Kendini-Gerçekleştirme: Felsefi Bir Kavramın İstismardan Kurtarılması
Bugün “kendini gerçekleştirme (self-realisation)” deyimi, çoğu zaman kişisel gelişim literatürünün yüzeysel söylemleriyle kirlenmiş durumdadır. Oysa İngiliz idealistlerinin kavramsallaştırması bundan bütünüyle farklıdır. İdealist anlamda kendini gerçekleştirme:
-
Toplumsal bir bağlam içinde mümkündür.
Çünkü rasyonel benlik ancak ortak pratikler, kurumlar ve ilişkiler içerisinde somutlaşır.
-
Ahlaki bir yönü vardır.
Kişinin kendisini gerçekleştirmesi, keyfî arzularını tatmin etmesi değil, kendi rasyonel yapısına uygun bir yaşam sürmesidir.
-
Teleolojik bir ufka sahiptir.
İnsanın potansiyeli belirli bir telos doğrultusunda gelişir; bu telos, akli-moral kapasitenin mükemmelleşmesidir.
Kısacası, kendini gerçekleştirme, modern “ben kimim?” narsisizmiyle karıştırılamayacak kadar ciddi bir etik kavramdır. İnsan’ın kendi tercih ettiği bir anlam değer dünyası içinde yer almasını imler. Ancak bu toplumsallık boğucu olmamalıdır:
İyilik, ruhun toplumu talep etmesi ölçüsünde sosyaldir; ancak bireyin doğası, onun için iyi olan toplumsallığın türünü ve derecesini belirler (Santayana). Burada önemli olan, İyi’nin otomatik olarak toplumdan türetilmediği fikrinin önemle savunulmasıdır. Toplumun hayrına olan her şey birey için iyi olmak zorunda değildir.
“Nihayetinde hududu çizen, bireyin kendi “tabiat-ı asliyesidir”.
Bilginin Niteliği ve “Sensualist” Olmamak
Burada bireyin ne kadar rasyonel olduğu kilit önemdedir.
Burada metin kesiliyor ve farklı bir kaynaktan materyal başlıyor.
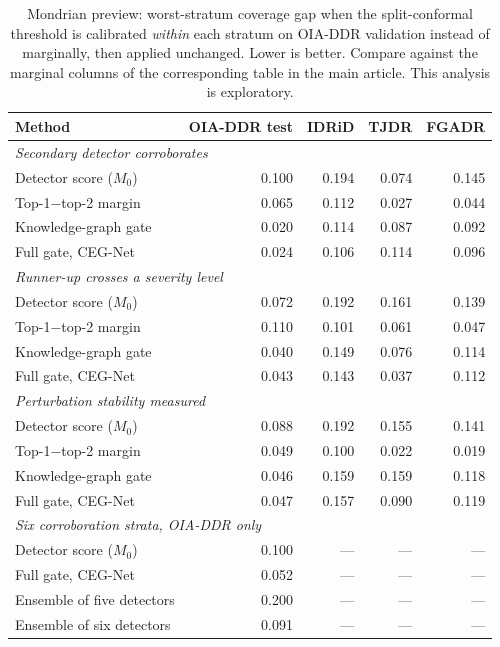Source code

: \begin{table}[htbp]
\centering
\caption{Mondrian preview: worst-stratum coverage gap when the split-conformal threshold is calibrated \emph{within} each stratum on OIA-DDR validation instead of marginally, then applied unchanged. Lower is better. Compare against the marginal columns of the corresponding table in the main article. This analysis is exploratory.}
\label{tab:mondrian_preview}
\footnotesize
\setlength{\tabcolsep}{5pt}
\begin{tabular}{lrrrr}
\toprule
Method & OIA-DDR test & IDRiD & TJDR & FGADR \\
\midrule
\multicolumn{5}{l}{\textit{Secondary detector corroborates}} \\
Detector score ($M_0$) & 0.100 & 0.194 & 0.074 & 0.145 \\
Top-1$-$top-2 margin & 0.065 & 0.112 & 0.027 & 0.044 \\
Knowledge-graph gate & 0.020 & 0.114 & 0.087 & 0.092 \\
Full gate, CEG-Net & 0.024 & 0.106 & 0.114 & 0.096 \\
\midrule
\multicolumn{5}{l}{\textit{Runner-up crosses a severity level}} \\
Detector score ($M_0$) & 0.072 & 0.192 & 0.161 & 0.139 \\
Top-1$-$top-2 margin & 0.110 & 0.101 & 0.061 & 0.047 \\
Knowledge-graph gate & 0.040 & 0.149 & 0.076 & 0.114 \\
Full gate, CEG-Net & 0.043 & 0.143 & 0.037 & 0.112 \\
\midrule
\multicolumn{5}{l}{\textit{Perturbation stability measured}} \\
Detector score ($M_0$) & 0.088 & 0.192 & 0.155 & 0.141 \\
Top-1$-$top-2 margin & 0.049 & 0.100 & 0.022 & 0.019 \\
Knowledge-graph gate & 0.046 & 0.159 & 0.159 & 0.118 \\
Full gate, CEG-Net & 0.047 & 0.157 & 0.090 & 0.119 \\
\midrule
\multicolumn{5}{l}{\textit{Six corroboration strata, OIA-DDR only}} \\
Detector score ($M_0$) & 0.100 & --- & --- & --- \\
Full gate, CEG-Net & 0.052 & --- & --- & --- \\
Ensemble of five detectors & 0.200 & --- & --- & --- \\
Ensemble of six detectors & 0.091 & --- & --- & --- \\
\bottomrule
\end{tabular}
\end{table}
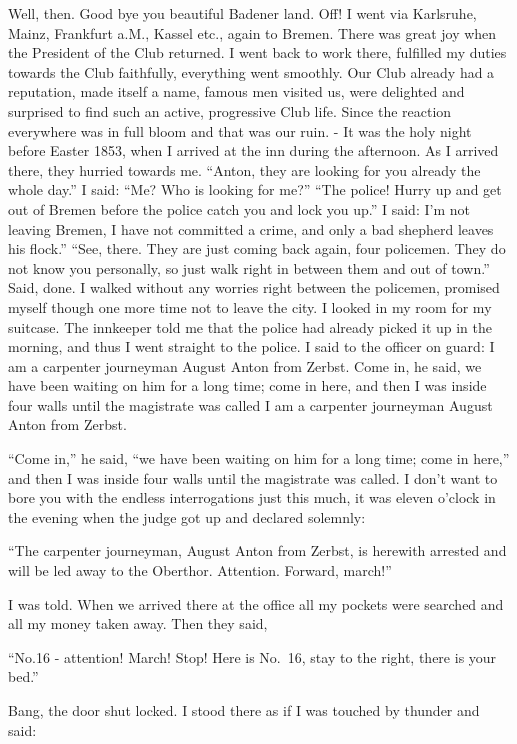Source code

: \documentclass{article}
\begin{document}
Well, then. Good bye you beautiful Badener land. Off! I went via Karlsruhe, Mainz, Frankfurt a.M., Kassel etc., again to Bremen. There was great joy when the President of the Club returned. I went back to work there, fulfilled my duties towards the Club faithfully, everything went smoothly. Our Club already had a reputation, made itself a name, famous men visited us, were delighted and surprised to find such an active, progressive Club life. Since the reaction everywhere was in full bloom and that was our ruin. - It was the holy night before Easter 1853, when I arrived at the inn during the afternoon. As I arrived there, they hurried towards me. ``Anton, they are looking for you already the whole day.'' I said: ``Me? Who is looking for me?'' ``The police! Hurry up and get out of Bremen before the police catch you and lock you up.'' I said: I'm not leaving Bremen, I have not committed a crime, and only a bad shepherd leaves his flock.'' ``See, there. They are just coming back again, four policemen. They do not know you personally, so just walk right in between them and out of town.'' Said, done. I walked without any worries right between the policemen, promised myself though one more time not to leave the city. I looked in my room for my suitcase. The innkeeper told me that the police had already picked it up in the morning, and thus I went straight to the police. I said to the officer on guard: I am a carpenter journeyman August Anton from Zerbst. Come in, he said, we have been waiting on him for a long time; come in here, and then I was inside four walls until the magistrate was called I am a carpenter journeyman August Anton from Zerbst.

``Come in,'' he said, ``we have been waiting on him for a long time; come in here,'' and then I was inside four walls until the magistrate was called. I don't want to bore you with the endless interrogations just this much, it was eleven o'clock in the evening when the judge got up and declared solemnly:

``The carpenter journeyman, August Anton from Zerbst, is herewith arrested and will be led away to the Oberthor. Attention. Forward, march!''

I was told. When we arrived there at the office all my pockets were searched and all my money taken away. Then they said,

``No.16 - attention! March! Stop! Here is No.~16, stay to the right, there is your bed.''

Bang, the door shut locked. I stood there as if I was touched by thunder and said:
\end{document}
Bradley ve Santayana’nın kullandığı anlamıyla sensualist, dünyanın yalnızca duyusal özlerini kavrayan, fakat kavramsal düşünmeye geçmeyen kişidir. Bu figür, şair, duyumcu ya da salt sezgiye yaslanan diyalektikçi ile aynı kefeye konur. Bu eleştiri, etik meseleye doğrudan bağlanır: Duyusal deneyimin anlık coşkularına indirgenmiş bir varoluş, kendini gerçekleştiremez; rasyonel bir benlik inşa edemez. Halbuki bilginin gerçekten bilgi olması için yalnızca “özleri sezmek” yetmez; eleştirel temellendirme ve nesnel bağlamlandırma gerekir. Bunu yapanlarsa rasyonal bireylerdir ve toplumla ilişkilerini akla dayandırırlar.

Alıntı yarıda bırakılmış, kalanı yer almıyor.